Царя осторожно, на постели на его, к монастырю недалекому, скромному так на руках рынды и понесли.
С самого утра плохо больному Василию. И тряска в пути, и волнение тяжелое унесли остатки сил этого могучего всю свою жизнь человека.
– Как можешь, княже? – осторожно подойдя к ложу, на котором лежит, полузакрыв глаза, великий князь Василий Иванович, спрашивает ближний его боярин и давний друг и тезка, князь Образцов – Симский Хабар.
Зимний, короткий, но ясный и морозный день совсем уж догорел.
В маленькое, слюдой затянутое оконце кельи подгородного Данилова монастыря, где сейчас лежит Василий, глядит пурпурной полосою потухающий закат.
Неугасимые лампады теплятся у иконы… Светец на столе не зажжен еще. В покое, низеньком, тесном и бедно убранном, царит полумрак. Пахнет особенно, по-монастырски: сушеными травами, росным ладаном, лампадным маслом… Но все перебивает тяжелый запах, который несется от лавки, застланной «тюшаком» (тюфяком).
Сверх тюшка перинка положена, перекрыта белым, чистым холстом. На мягких подушках лежит здесь больной Василий Иванович, царь московский, первый принявший этот титул.
Поверх одеяла теплого шубой на лисьих черевах накрыт. А все знобит больного. Мысли то просветлеют, то замутятся, словно забытье находит на него.
Он лежит в одежде. Только исподнее платье на левой ноге разрезано. Обнаженная больная нога обвита повязками.
Запах тления от язвы, зловещий этот запах растет все и растет. Теперь, сдается, он проникает даже сквозь деревянные, ветхие стены скитских построек и отравляет кругом чистый, морозный воздух лесной.
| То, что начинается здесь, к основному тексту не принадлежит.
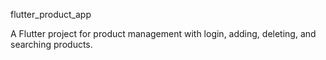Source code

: flutter_product_app

A Flutter project for product management with login, adding, deleting, and searching products.
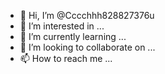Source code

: - 👋 Hi, I’m @Cccchhh828827376u
- 👀 I’m interested in ...
- 🌱 I’m currently learning ...
- 💞️ I’m looking to collaborate on ...
- 📫 How to reach me ...

<!---
Cccchhh828827376u/Cccchhh828827376u is a ✨ special ✨ repository because its `README.md` (this file) appears on your GitHub profile.
You can click the Preview link to take a look at your changes.
--->
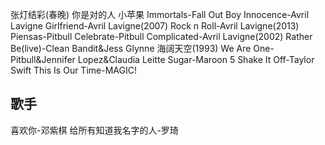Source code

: 张灯结彩(春晚)
你是对的人
小苹果
Immortals-Fall Out Boy
Innocence-Avril Lavigne
Girlfriend-Avril Lavigne(2007)
Rock n Roll-Avril Lavigne(2013)
Piensas-Pitbull
Celebrate-Pitbull
Complicated-Avril Lavigne(2002)
Rather Be(live)-Clean Bandit&Jess Glynne
海阔天空(1993)
We Are One-Pitbull&Jennifer Lopez&Claudia Leitte
Sugar-Maroon 5
Shake It Off-Taylor Swift
This Is Our Time-MAGIC!
## 歌手
喜欢你-邓紫棋
给所有知道我名字的人-罗琦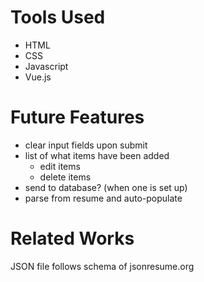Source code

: # Tools Used
* HTML
* CSS
* Javascript
* Vue.js

# Future Features
* clear input fields upon submit
* list of what items have been added
  * edit items
  * delete items
* send to database? (when one is set up)
* parse from resume and auto-populate

# Related Works
JSON file follows schema of jsonresume.org
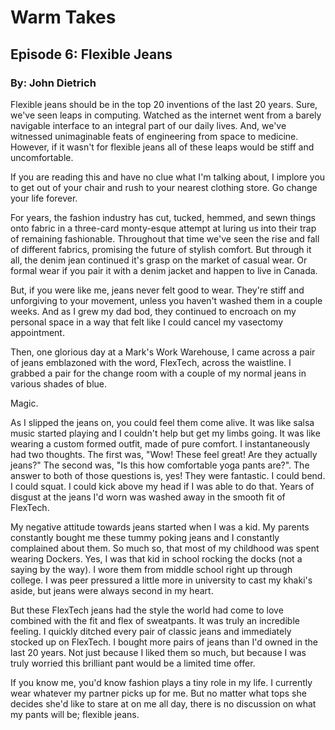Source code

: # Warm Takes

## Episode 6: Flexible Jeans

### By: John Dietrich

Flexible jeans should be in the top 20 inventions of the last 20 years. Sure, we've seen leaps in computing. Watched as the internet went from a barely navigable interface to an integral part of our daily lives. And, we've witnessed unimaginable feats of engineering from space to medicine. However, if it wasn't for flexible jeans all of these leaps would be stiff and uncomfortable.

If you are reading this and have no clue what I'm talking about, I implore you to get out of your chair and rush to your nearest clothing store. Go change your life forever.

For years, the fashion industry has cut, tucked, hemmed, and sewn things onto fabric in a three-card monty-esque attempt at luring us into their trap of remaining fashionable. Throughout that time we've seen the rise and fall of different fabrics, promising the future of stylish comfort. But through it all, the denim jean continued it's grasp on the market of casual wear. Or formal wear if you pair it with a denim jacket and happen to live in Canada.

But, if you were like me, jeans never felt good to wear. They're stiff and unforgiving to your movement, unless you haven't washed them in a couple weeks. And as I grew my dad bod, they continued to encroach on my personal space in a way that felt like I could cancel my vasectomy appointment.

Then, one glorious day at a Mark's Work Warehouse, I came across a pair of jeans emblazoned with the word, FlexTech, across the waistline. I grabbed a pair for the change room with a couple of my normal jeans in various shades of blue.

Magic.

As I slipped the jeans on, you could feel them come alive. It was like salsa music started playing and I couldn't help but get my limbs going. It was like wearing a custom formed outfit, made of pure comfort. I instantaneously had two thoughts. The first was, "Wow! These feel great! Are they actually jeans?" The second was, "Is this how comfortable yoga pants are?". The answer to both of those questions is, yes! They were fantastic. I could bend. I could squat. I could kick above my head if I was able to do that. Years of disgust at the jeans I'd worn was washed away in the smooth fit of FlexTech.

My negative attitude towards jeans started when I was a kid. My parents constantly bought me these tummy poking jeans and I constantly complained about them. So much so, that most of my childhood was spent wearing Dockers. Yes, I was that kid in school rocking the docks (not a saying by the way). I wore them from middle school right up through college. I was peer pressured a little more in university to cast my khaki's aside, but jeans were always second in my heart.

But these FlexTech jeans had the style the world had come to love combined with the fit and flex of sweatpants. It was truly an incredible feeling. I quickly ditched every pair of classic jeans and immediately stocked up on FlexTech. I bought more pairs of jeans than I'd owned in the last 20 years. Not just because I liked them so much, but because I was truly worried this brilliant pant would be a limited time offer.

If you know me, you'd know fashion plays a tiny role in my life. I currently wear whatever my partner picks up for me. But no matter what tops she decides she'd like to stare at on me all day, there is no discussion on what my pants will be; flexible jeans.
Сам больной задыхается от этого «тяжкого духа».
Лицо у него осунулось, помертвело, приняло совершенно землистый вид, губы посинели… Десны вздулись, и зубы словно готовы все выпасть из своих гнезд.
– Страшен я? Скажи, Ваня? – обратился он еще днем, задыхаясь от усилий, к Мстиславскому.
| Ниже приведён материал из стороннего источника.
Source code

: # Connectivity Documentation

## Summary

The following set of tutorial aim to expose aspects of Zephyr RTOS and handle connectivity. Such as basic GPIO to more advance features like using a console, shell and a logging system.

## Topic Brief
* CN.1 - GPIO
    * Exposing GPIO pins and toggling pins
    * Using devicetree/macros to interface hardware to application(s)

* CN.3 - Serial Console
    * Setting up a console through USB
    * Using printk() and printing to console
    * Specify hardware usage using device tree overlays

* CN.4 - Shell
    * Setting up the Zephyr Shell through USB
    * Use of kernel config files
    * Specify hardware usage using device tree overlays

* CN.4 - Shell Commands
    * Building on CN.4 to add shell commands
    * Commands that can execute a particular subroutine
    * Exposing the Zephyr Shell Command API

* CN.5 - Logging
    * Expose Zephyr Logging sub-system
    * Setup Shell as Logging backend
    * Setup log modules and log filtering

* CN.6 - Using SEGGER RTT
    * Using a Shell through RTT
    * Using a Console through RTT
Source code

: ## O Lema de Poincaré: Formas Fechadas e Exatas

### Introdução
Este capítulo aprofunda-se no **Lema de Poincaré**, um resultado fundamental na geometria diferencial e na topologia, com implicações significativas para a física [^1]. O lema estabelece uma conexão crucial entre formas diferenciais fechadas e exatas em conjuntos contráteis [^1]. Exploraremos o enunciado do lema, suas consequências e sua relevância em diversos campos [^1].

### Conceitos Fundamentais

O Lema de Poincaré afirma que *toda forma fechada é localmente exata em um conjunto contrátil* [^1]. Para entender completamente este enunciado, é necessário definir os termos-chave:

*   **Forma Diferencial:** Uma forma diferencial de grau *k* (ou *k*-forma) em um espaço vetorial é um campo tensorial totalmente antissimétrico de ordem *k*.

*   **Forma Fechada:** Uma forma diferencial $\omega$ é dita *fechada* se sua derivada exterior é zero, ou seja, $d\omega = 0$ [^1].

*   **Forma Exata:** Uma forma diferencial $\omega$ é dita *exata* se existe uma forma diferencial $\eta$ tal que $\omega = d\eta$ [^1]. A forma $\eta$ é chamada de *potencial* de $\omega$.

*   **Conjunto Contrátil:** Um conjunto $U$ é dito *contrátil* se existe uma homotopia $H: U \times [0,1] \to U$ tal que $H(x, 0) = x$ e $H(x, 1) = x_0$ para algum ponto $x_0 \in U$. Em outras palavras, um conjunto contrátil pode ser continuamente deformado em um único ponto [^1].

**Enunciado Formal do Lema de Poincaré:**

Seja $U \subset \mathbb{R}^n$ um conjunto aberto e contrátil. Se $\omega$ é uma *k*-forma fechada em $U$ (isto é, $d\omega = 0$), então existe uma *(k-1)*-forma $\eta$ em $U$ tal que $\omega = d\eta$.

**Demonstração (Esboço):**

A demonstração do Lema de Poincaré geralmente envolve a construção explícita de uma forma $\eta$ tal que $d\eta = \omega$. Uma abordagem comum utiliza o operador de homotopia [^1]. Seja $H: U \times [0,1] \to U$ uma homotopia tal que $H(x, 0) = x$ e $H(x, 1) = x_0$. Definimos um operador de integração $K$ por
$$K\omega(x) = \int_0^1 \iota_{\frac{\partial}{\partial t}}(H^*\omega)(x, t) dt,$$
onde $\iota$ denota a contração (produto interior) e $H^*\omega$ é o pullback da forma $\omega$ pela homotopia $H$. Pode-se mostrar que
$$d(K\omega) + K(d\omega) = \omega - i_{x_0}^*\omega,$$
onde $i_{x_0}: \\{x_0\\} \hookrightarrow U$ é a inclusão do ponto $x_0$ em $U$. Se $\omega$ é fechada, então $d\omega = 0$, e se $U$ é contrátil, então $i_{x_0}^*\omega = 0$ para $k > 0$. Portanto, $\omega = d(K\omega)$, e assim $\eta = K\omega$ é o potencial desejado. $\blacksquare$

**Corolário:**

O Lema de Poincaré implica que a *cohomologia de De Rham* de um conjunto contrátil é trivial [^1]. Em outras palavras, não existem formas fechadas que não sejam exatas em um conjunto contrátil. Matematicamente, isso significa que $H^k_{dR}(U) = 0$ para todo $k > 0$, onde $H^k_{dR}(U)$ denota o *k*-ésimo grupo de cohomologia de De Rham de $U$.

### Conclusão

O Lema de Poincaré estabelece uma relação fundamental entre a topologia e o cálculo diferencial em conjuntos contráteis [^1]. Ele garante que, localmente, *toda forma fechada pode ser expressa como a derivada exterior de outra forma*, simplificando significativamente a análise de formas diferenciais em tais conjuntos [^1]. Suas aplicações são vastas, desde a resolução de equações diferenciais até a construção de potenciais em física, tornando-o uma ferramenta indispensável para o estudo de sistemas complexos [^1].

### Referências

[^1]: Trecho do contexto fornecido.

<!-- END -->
– Нет, княже. Известно: болен человек. А болезнь не красит. Домой бы тебе скорей. Дома и зелья добрые найдутся, и все… Дома, княже, знаешь: стены помогают.
– Да… Домой, домой… Только ночью… Как я сказал… Чтобы Ваня, сын, не видал… Испугается отца… Мне больно станет.
– Вестимо, государь! – ответил Мстиславский и вышел распорядиться, чтобы к ночи носильщики были… и гонцов послал к митрополиту, к Елене.
Люев и Феофил между тем заявили шепотом боярину, что очень плохо царю… Гляди, до утра не доживет…
– Так надобно звать всех навстречу князю… Сыну пусть хотя даст свое благословение… Разве же можно?
И шлет во все стороны снова гонцами вершников и детей боярских князь Мстиславский.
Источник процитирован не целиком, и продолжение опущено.